# RiskIQ PassiveTotal Python Library

#### *Illuminate Attack Surface Intelligence (ASI)* including *Vulnerability Intel*

## Getting Started

This notebook leverages the RiskIQ Illuminate / PassiveTotal API through the `passivetotal` Python library. 

Documentation for the library, including how to install it and configure API keys, are available here:
https://passivetotal.readthedocs.io/en/latest/getting-started.html

You will need API credentials to authenticate with the API server that provide access to the datasets queried in this notebook. Ask your RiskIQ contact for details or visit https://info.riskiq.net/ to contact the support team.

### Optional Dependencies

This notebook uses the `pandas` Python library primarily to improve the visual output of data tables retrieved from the API. You will need to install that library in your Python (virtual) environment (`pip install pandas`) or change the code examples to return a Python dictionary instead of a dataframe. Simply change `.as_df` to `.as_dict`.

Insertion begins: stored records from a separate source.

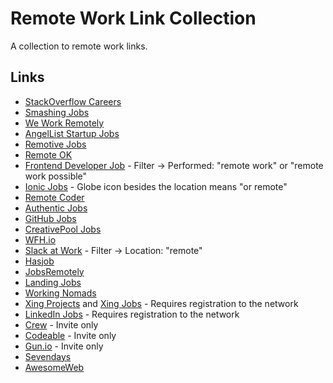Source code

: # Remote Work Link Collection
A collection to remote work links.

Links
----------
* [StackOverflow Careers](http://careers.stackoverflow.com/jobs?allowsremote=true)
* [Smashing Jobs](http://jobs.smashingmagazine.com/?search=remote)
* [We Work Remotely](https://weworkremotely.com/)
* [AngelList Startup Jobs](https://angel.co/jobs#find/f!%7B%22locations%22%3A%5B%22Remote%22%5D%7D)
* [Remotive Jobs](http://jobs.remotive.io/)
* [Remote OK](https://remoteok.io/)
* [Frontend Developer Job](http://frontenddeveloperjob.com/) - Filter -> Performed: "remote work" or "remote work possible"
* [Ionic Jobs](http://jobs.ionic.io/) - Globe icon besides the location means "or remote"
* [Remote Coder](https://remotecoder.io/)
* [Authentic Jobs](https://authenticjobs.com/#search=remote)
* [GitHub Jobs](https://jobs.github.com/positions?description=&location=remote)
* [CreativePool Jobs](http://creativepool.com/search/jobs/?q=remote)
* [WFH.io](https://www.wfh.io/)
* [Slack at Work](http://slackatwork.com/) - Filter -> Location: "remote"
* [Hasjob](https://hasjob.co/?l=anywhere)
* [JobsRemotely](https://jobsremotely.com/)
* [Landing Jobs](https://landing.jobs/offers?creation_interface=sidebar&page=1&s=featured&full_remote=on&s_l=0&s_h=100)
* [Working Nomads](http://www.workingnomads.co/jobs)
* [Xing Projects](https://www.xing.com/projects/search#query=remote) and [Xing Jobs](https://www.xing.com/search/in/jobs?nrs=1&keywords=remote) - Requires registration to the network
* [LinkedIn Jobs](https://www.linkedin.com/vsearch/j?keywords=remote) - Requires registration to the network
* [Crew](https://crew.co/users/work_on_projects) - Invite only
* [Codeable](https://codeable.io/) - Invite only
* [Gun.io](https://gun.io/) - Invite only
* [Sevendays](https://www.sevendays.co/imafreelancer)
* [AwesomeWeb](https://www.awesomeweb.com/signup)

Note that some examples may use special features in `pandas` to filter or aggregate data, but these can also be implemented in pure Python.

### Product Context

https://www.riskiq.com/solutions/attack-surface-intelligence/

### Setup Notebook
*If this returns errors, ensure you have followed the Getting Started document linked above to install necessary dependencies and configure your API keys.*

In [None]:
from passivetotal import analyzer
analyzer.init()

## Attack Surface Intelligence

### Your Attack Surface

Define a variable to store your organization's attack surface

In [None]:
my_asi = analyzer.AttackSurface()
my_asi

The `my_asi` variable here now stores an instance of `AttackSurface` object. To learn what you can do with this object, place your cursor after the variable name, add a dot (.), and press the (tab) key. You'll see a menu of options. 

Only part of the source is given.